=== EXERCISE DESCRIPTION ===
Each line in the data holding "images" should be listed.

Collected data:
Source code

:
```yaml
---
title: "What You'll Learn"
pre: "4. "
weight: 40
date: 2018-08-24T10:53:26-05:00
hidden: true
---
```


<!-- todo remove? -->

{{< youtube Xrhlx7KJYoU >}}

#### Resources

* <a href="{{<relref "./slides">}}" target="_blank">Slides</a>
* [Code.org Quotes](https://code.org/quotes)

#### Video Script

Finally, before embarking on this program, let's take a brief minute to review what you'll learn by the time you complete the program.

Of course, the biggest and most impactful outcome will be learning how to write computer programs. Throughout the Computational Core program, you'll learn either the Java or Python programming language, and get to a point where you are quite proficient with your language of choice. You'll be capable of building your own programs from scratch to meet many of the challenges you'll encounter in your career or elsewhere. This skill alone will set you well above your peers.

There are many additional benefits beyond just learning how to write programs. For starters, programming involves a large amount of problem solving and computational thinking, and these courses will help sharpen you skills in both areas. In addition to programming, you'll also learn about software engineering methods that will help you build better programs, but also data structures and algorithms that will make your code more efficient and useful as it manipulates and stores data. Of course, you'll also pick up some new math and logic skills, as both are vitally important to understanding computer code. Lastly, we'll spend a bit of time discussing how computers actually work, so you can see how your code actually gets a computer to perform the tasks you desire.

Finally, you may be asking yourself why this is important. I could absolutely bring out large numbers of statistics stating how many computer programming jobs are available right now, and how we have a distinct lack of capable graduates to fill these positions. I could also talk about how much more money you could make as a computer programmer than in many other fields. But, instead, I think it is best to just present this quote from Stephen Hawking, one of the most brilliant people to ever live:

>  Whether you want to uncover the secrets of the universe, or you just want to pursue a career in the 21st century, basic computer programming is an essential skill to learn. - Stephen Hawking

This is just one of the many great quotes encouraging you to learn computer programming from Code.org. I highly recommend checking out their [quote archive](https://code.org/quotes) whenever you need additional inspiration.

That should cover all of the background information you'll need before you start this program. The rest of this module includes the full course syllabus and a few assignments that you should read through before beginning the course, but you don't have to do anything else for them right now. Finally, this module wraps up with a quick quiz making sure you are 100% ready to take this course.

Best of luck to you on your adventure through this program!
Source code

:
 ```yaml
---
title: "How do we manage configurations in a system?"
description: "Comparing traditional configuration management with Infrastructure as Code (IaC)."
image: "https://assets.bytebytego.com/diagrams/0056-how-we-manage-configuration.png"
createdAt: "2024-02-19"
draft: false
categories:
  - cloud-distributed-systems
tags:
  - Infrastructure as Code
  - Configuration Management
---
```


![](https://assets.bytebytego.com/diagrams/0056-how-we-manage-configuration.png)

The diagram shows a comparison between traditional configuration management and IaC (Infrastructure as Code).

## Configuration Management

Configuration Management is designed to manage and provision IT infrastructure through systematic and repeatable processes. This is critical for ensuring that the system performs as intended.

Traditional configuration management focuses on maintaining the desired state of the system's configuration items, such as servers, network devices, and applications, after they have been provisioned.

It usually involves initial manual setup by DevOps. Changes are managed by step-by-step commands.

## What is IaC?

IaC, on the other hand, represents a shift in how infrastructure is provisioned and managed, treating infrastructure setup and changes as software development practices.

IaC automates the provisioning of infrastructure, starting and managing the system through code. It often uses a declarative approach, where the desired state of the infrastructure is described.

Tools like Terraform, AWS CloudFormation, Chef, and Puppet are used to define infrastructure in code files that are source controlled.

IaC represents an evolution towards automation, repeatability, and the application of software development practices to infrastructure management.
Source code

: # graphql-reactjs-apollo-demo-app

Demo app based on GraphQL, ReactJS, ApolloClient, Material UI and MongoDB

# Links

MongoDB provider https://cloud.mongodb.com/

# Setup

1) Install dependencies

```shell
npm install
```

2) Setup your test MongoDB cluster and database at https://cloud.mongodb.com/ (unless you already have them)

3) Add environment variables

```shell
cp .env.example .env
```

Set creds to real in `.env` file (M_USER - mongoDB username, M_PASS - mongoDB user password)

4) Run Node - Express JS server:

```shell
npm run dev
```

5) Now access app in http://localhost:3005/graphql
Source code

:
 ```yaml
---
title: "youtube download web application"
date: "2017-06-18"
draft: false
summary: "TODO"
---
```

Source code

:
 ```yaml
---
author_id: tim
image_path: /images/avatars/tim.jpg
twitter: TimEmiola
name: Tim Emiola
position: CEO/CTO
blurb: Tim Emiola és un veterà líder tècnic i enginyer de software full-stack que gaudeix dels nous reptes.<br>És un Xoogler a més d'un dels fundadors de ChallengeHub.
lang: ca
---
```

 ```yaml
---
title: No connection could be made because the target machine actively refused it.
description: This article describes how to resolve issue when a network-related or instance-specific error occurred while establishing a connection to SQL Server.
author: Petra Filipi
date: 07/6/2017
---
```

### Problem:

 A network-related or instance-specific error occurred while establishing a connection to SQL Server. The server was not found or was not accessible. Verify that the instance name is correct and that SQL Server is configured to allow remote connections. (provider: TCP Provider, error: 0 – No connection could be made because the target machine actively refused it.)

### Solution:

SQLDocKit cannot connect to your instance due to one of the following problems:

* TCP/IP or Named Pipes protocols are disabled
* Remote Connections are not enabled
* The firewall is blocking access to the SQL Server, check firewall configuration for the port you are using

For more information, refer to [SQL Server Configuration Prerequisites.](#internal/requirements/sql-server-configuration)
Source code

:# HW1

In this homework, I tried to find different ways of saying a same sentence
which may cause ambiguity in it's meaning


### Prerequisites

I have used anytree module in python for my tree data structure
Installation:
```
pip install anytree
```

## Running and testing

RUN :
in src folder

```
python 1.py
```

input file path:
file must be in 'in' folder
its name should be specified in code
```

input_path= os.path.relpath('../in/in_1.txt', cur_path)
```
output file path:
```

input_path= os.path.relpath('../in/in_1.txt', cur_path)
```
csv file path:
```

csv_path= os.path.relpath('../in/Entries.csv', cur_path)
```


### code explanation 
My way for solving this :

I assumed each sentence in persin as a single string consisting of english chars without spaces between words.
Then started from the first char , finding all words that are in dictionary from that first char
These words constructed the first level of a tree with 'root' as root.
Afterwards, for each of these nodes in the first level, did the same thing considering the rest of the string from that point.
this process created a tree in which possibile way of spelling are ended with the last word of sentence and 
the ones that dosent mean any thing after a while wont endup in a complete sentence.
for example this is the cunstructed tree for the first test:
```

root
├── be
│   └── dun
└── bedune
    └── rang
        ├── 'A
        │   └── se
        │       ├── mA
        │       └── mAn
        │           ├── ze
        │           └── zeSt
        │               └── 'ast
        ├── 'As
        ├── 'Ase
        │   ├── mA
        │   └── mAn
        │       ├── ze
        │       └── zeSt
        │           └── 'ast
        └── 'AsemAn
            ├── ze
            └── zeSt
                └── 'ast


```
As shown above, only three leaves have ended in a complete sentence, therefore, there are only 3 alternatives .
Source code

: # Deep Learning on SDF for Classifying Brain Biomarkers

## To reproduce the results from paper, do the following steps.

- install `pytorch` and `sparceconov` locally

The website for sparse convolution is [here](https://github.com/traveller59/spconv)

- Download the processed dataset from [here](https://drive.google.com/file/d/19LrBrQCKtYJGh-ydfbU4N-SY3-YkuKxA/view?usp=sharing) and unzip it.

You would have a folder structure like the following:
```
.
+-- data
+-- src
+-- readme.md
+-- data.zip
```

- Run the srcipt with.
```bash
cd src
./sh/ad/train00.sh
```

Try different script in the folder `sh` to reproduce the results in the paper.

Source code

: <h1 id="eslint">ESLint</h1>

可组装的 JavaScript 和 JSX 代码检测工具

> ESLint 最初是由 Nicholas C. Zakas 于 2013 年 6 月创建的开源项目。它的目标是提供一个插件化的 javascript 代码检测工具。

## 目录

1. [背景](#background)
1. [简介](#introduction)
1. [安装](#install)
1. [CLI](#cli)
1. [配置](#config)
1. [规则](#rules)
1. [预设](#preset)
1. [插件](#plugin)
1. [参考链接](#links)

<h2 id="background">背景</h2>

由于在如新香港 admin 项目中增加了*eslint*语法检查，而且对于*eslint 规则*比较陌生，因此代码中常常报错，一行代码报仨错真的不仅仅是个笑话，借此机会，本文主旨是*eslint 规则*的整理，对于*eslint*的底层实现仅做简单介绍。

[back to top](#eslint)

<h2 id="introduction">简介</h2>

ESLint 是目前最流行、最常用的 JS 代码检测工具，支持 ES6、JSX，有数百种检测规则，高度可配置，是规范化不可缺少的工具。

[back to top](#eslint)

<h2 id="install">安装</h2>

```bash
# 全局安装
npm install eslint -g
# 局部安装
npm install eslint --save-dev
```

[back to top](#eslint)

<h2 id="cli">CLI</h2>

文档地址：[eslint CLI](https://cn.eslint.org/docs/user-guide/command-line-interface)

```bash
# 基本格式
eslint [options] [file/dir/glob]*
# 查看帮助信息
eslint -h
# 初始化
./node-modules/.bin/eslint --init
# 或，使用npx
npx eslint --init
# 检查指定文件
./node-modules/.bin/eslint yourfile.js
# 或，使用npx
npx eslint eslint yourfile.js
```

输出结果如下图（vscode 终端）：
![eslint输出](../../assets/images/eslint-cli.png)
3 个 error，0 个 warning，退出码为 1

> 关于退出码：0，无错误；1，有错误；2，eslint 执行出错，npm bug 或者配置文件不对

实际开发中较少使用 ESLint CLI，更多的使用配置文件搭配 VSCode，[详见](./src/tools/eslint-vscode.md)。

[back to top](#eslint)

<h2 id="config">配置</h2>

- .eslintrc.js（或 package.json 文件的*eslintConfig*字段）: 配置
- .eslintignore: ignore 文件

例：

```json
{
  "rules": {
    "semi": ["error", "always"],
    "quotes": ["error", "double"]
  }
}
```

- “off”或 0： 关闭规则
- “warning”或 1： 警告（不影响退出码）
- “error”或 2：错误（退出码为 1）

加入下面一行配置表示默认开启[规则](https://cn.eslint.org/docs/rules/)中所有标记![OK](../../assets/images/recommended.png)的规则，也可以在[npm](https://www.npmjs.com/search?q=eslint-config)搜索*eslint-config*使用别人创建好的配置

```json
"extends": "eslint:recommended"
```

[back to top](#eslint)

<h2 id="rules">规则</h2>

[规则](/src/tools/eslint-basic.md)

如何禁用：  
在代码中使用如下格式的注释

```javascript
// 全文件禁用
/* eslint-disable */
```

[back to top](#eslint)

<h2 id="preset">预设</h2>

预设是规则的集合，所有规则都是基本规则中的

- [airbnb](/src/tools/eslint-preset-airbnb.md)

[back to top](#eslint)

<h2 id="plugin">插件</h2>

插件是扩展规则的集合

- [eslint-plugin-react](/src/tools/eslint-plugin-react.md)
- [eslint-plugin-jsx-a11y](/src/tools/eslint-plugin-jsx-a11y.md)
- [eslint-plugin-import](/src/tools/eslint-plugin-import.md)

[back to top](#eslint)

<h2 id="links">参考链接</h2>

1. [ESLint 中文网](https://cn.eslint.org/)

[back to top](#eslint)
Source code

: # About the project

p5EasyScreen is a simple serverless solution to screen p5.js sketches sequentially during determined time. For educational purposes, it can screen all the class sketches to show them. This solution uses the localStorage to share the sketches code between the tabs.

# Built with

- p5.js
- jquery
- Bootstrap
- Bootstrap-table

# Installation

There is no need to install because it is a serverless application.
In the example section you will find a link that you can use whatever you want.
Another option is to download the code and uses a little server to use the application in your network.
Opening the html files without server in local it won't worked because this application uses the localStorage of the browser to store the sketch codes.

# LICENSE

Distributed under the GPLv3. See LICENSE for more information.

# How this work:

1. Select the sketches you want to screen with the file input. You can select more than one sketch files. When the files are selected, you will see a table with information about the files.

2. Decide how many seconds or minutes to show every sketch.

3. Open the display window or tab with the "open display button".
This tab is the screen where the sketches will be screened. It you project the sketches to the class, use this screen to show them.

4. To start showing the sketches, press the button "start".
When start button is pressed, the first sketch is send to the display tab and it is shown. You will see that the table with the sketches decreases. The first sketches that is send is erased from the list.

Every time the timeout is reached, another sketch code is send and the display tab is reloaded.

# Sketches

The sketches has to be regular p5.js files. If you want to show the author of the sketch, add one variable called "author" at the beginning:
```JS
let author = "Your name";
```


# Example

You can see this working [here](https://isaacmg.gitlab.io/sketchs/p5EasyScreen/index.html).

=== WORKED SOLUTION ===
image_path: /images/avatars/tim.jpg
![eslint输出](../../assets/images/eslint-cli.png)
加入下面一行配置表示默认开启[规则](https://cn.eslint.org/docs/rules/)中所有标记![OK](../../assets/images/recommended.png)的规则，也可以在[npm](https://www.npmjs.com/search?q=eslint-config)搜索*eslint-config*使用别人创建好的配置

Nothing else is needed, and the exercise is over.